§ PROBLEM TO WORK ON
Which of the lines in the data below contain the string "images"? Copy each of them.

(Stored dataset items)

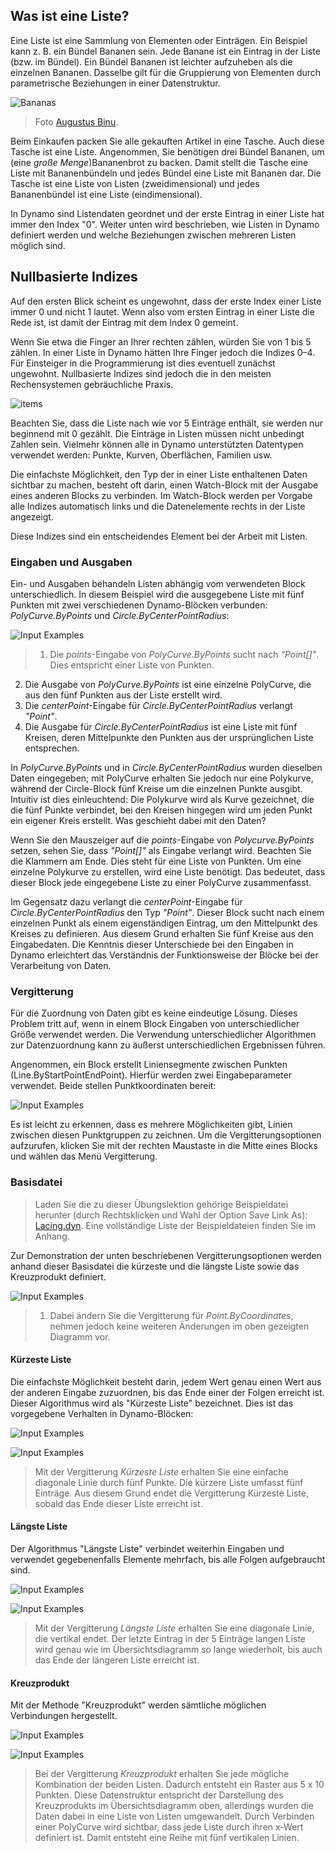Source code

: 

## Was ist eine Liste?

Eine Liste ist eine Sammlung von Elementen oder Einträgen. Ein Beispiel kann z. B. ein Bündel Bananen sein. Jede Banane ist ein Eintrag in der Liste (bzw. im Bündel). Ein Bündel Bananen ist leichter aufzuheben als die einzelnen Bananen. Dasselbe gilt für die Gruppierung von Elementen durch parametrische Beziehungen in einer Datenstruktur.

![Bananas](images/6-1/Bananas_white_background_DS.jpg)

> Foto [Augustus Binu](https://commons.wikimedia.org/wiki/File:Bananas_white_background_DS.jpg?fastcci_from=11404890&c1=11404890&d1=15&s=200&a=list).

Beim Einkaufen packen Sie alle gekauften Artikel in eine Tasche. Auch diese Tasche ist eine Liste. Angenommen, Sie benötigen drei Bündel Bananen, um (eine *große Menge*)Bananenbrot zu backen. Damit stellt die Tasche eine Liste mit Bananenbündeln und jedes Bündel eine Liste mit Bananen dar. Die Tasche ist eine Liste von Listen (zweidimensional) und jedes Bananenbündel ist eine Liste (eindimensional).

In Dynamo sind Listendaten geordnet und der erste Eintrag in einer Liste hat immer den Index "0". Weiter unten wird beschrieben, wie Listen in Dynamo definiert werden und welche Beziehungen zwischen mehreren Listen möglich sind.

## Nullbasierte Indizes

Auf den ersten Blick scheint es ungewohnt, dass der erste Index einer Liste immer 0 und nicht 1 lautet. Wenn also vom ersten Eintrag in einer Liste die Rede ist, ist damit der Eintrag mit dem Index 0 gemeint.

Wenn Sie etwa die Finger an Ihrer rechten zählen, würden Sie von 1 bis 5 zählen. In einer Liste in Dynamo hätten Ihre Finger jedoch die Indizes 0–4. Für Einsteiger in die Programmierung ist dies eventuell zunächst ungewohnt. Nullbasierte Indizes sind jedoch die in den meisten Rechensystemen gebräuchliche Praxis.

![items](images/6-1/items.jpg)

Beachten Sie, dass die Liste nach wie vor 5 Einträge enthält, sie werden nur beginnend mit 0 gezählt. Die Einträge in Listen müssen nicht unbedingt Zahlen sein. Vielmehr können alle in Dynamo unterstützten Datentypen verwendet werden: Punkte, Kurven, Oberflächen, Familien usw.

Die einfachste Möglichkeit, den Typ der in einer Liste enthaltenen Daten sichtbar zu machen, besteht oft darin, einen Watch-Block mit der Ausgabe eines anderen Blocks zu verbinden. Im Watch-Block werden per Vorgabe alle Indizes automatisch links und die Datenelemente rechts in der Liste angezeigt.

Diese Indizes sind ein entscheidendes Element bei der Arbeit mit Listen.

### Eingaben und Ausgaben

Ein- und Ausgaben behandeln Listen abhängig vom verwendeten Block unterschiedlich. In diesem Beispiel wird die ausgegebene Liste mit fünf Punkten mit zwei verschiedenen Dynamo-Blöcken verbunden: *PolyCurve.ByPoints* und *Circle.ByCenterPointRadius*:

![Input Examples](images/6-2/PolyCurve.Inputs.jpg)

> 1. Die *points*-Eingabe von *PolyCurve.ByPoints* sucht nach *"Point[]"*. Dies entspricht einer Liste von Punkten.
2. Die Ausgabe von *PolyCurve.ByPoints* ist eine einzelne PolyCurve, die aus den fünf Punkten aus der Liste erstellt wird.
3. Die *centerPoint*-Eingabe für *Circle.ByCenterPointRadius* verlangt *"Point"*.
4. Die Ausgabe für *Circle.ByCenterPointRadius* ist eine Liste mit fünf Kreisen, deren Mittelpunkte den Punkten aus der ursprünglichen Liste entsprechen.

In *PolyCurve.ByPoints* und in *Circle.ByCenterPointRadius* wurden dieselben Daten eingegeben; mit PolyCurve erhalten Sie jedoch nur eine Polykurve, während der Circle-Block fünf Kreise um die einzelnen Punkte ausgibt. Intuitiv ist dies einleuchtend: Die Polykurve wird als Kurve gezeichnet, die die fünf Punkte verbindet, bei den Kreisen hingegen wird um jeden Punkt ein eigener Kreis erstellt. Was geschieht dabei mit den Daten?

Wenn Sie den Mauszeiger auf die *points*-Eingabe von *Polycurve.ByPoints* setzen, sehen Sie, dass *"Point[]"* als Eingabe verlangt wird. Beachten Sie die Klammern am Ende. Dies steht für eine Liste von Punkten. Um eine einzelne Polykurve zu erstellen, wird eine Liste benötigt. Das bedeutet, dass dieser Block jede eingegebene Liste zu einer PolyCurve zusammenfasst.

Im Gegensatz dazu verlangt die *centerPoint*-Eingabe für *Circle.ByCenterPointRadius* den Typ *"Point"*. Dieser Block sucht nach einem einzelnen Punkt als einem eigenständigen Eintrag, um den Mittelpunkt des Kreises zu definieren. Aus diesem Grund erhalten Sie fünf Kreise aus den Eingabedaten. Die Kenntnis dieser Unterschiede bei den Eingaben in Dynamo erleichtert das Verständnis der Funktionsweise der Blöcke bei der Verarbeitung von Daten.

### Vergitterung

Für die Zuordnung von Daten gibt es keine eindeutige Lösung. Dieses Problem tritt auf, wenn in einem Block Eingaben von unterschiedlicher Größe verwendet werden. Die Verwendung unterschiedlicher Algorithmen zur Datenzuordnung kann zu äußerst unterschiedlichen Ergebnissen führen.

Angenommen, ein Block erstellt Liniensegmente zwischen Punkten (Line.ByStartPointEndPoint). Hierfür werden zwei Eingabeparameter verwendet. Beide stellen Punktkoordinaten bereit:

![Input Examples](images/6-1/laceBase.jpg)

Es ist leicht zu erkennen, dass es mehrere Möglichkeiten gibt, Linien zwischen diesen Punktgruppen zu zeichnen. Um die Vergitterungsoptionen aufzurufen, klicken Sie mit der rechten Maustaste in die Mitte eines Blocks und wählen das Menü Vergitterung.

### Basisdatei

> Laden Sie die zu dieser Übungslektion gehörige Beispieldatei herunter (durch Rechtsklicken und Wahl der Option Save Link As): [Lacing.dyn](datasets/6-1/Lacing.dyn). Eine vollständige Liste der Beispieldateien finden Sie im Anhang.

Zur Demonstration der unten beschriebenen Vergitterungsoptionen werden anhand dieser Basisdatei die kürzeste und die längste Liste sowie das Kreuzprodukt definiert.

![Input Examples](images/6-1/lacing.jpg)

> 1. Dabei ändern Sie die Vergitterung für *Point.ByCoordinates*, nehmen jedoch keine weiteren Änderungen im oben gezeigten Diagramm vor.

#### Kürzeste Liste

Die einfachste Möglichkeit besteht darin, jedem Wert genau einen Wert aus der anderen Eingabe zuzuordnen, bis das Ende einer der Folgen erreicht ist. Dieser Algorithmus wird als "Kürzeste Liste" bezeichnet. Dies ist das vorgegebene Verhalten in Dynamo-Blöcken:

![Input Examples](images/6-1/shortestListDiagram.jpg)

![Input Examples](images/6-1/shortestList.jpg)

> Mit der Vergitterung *Kürzeste Liste* erhalten Sie eine einfache diagonale Linie durch fünf Punkte. Die kürzere Liste umfasst fünf Einträge. Aus diesem Grund endet die Vergitterung Kürzeste Liste, sobald das Ende dieser Liste erreicht ist.

#### Längste Liste

Der Algorithmus "Längste Liste" verbindet weiterhin Eingaben und verwendet gegebenenfalls Elemente mehrfach, bis alle Folgen aufgebraucht sind.

![Input Examples](images/6-1/longestListDiagram.jpg)

![Input Examples](images/6-1/longestList.jpg)

> Mit der Vergitterung *Längste Liste* erhalten Sie eine diagonale Linie, die vertikal endet. Der letzte Eintrag in der 5 Einträge langen Liste wird genau wie im Übersichtsdiagramm so lange wiederholt, bis auch das Ende der längeren Liste erreicht ist.

#### Kreuzprodukt

Mit der Methode "Kreuzprodukt" werden sämtliche möglichen Verbindungen hergestellt.

![Input Examples](images/6-1/crossProductDiagram.jpg)

![Input Examples](images/6-1/crossProduct.jpg)

> Bei der Vergitterung *Kreuzprodukt* erhalten Sie jede mögliche Kombination der beiden Listen. Dadurch entsteht ein Raster aus 5 x 10 Punkten. Diese Datenstruktur entspricht der Darstellung des Kreuzprodukts im Übersichtsdiagramm oben, allerdings wurden die Daten dabei in eine Liste von Listen umgewandelt. Durch Verbinden einer PolyCurve wird sichtbar, dass jede Liste durch ihren x-Wert definiert ist. Damit entsteht eine Reihe mit fünf vertikalen Linien.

§ SOLUTION TO THE EXERCISE
![Bananas](images/6-1/Bananas_white_background_DS.jpg)
![items](images/6-1/items.jpg)
![Input Examples](images/6-2/PolyCurve.Inputs.jpg)
![Input Examples](images/6-1/laceBase.jpg)
![Input Examples](images/6-1/lacing.jpg)
![Input Examples](images/6-1/shortestListDiagram.jpg)
![Input Examples](images/6-1/shortestList.jpg)
![Input Examples](images/6-1/longestListDiagram.jpg)
![Input Examples](images/6-1/longestList.jpg)
![Input Examples](images/6-1/crossProductDiagram.jpg)
![Input Examples](images/6-1/crossProduct.jpg)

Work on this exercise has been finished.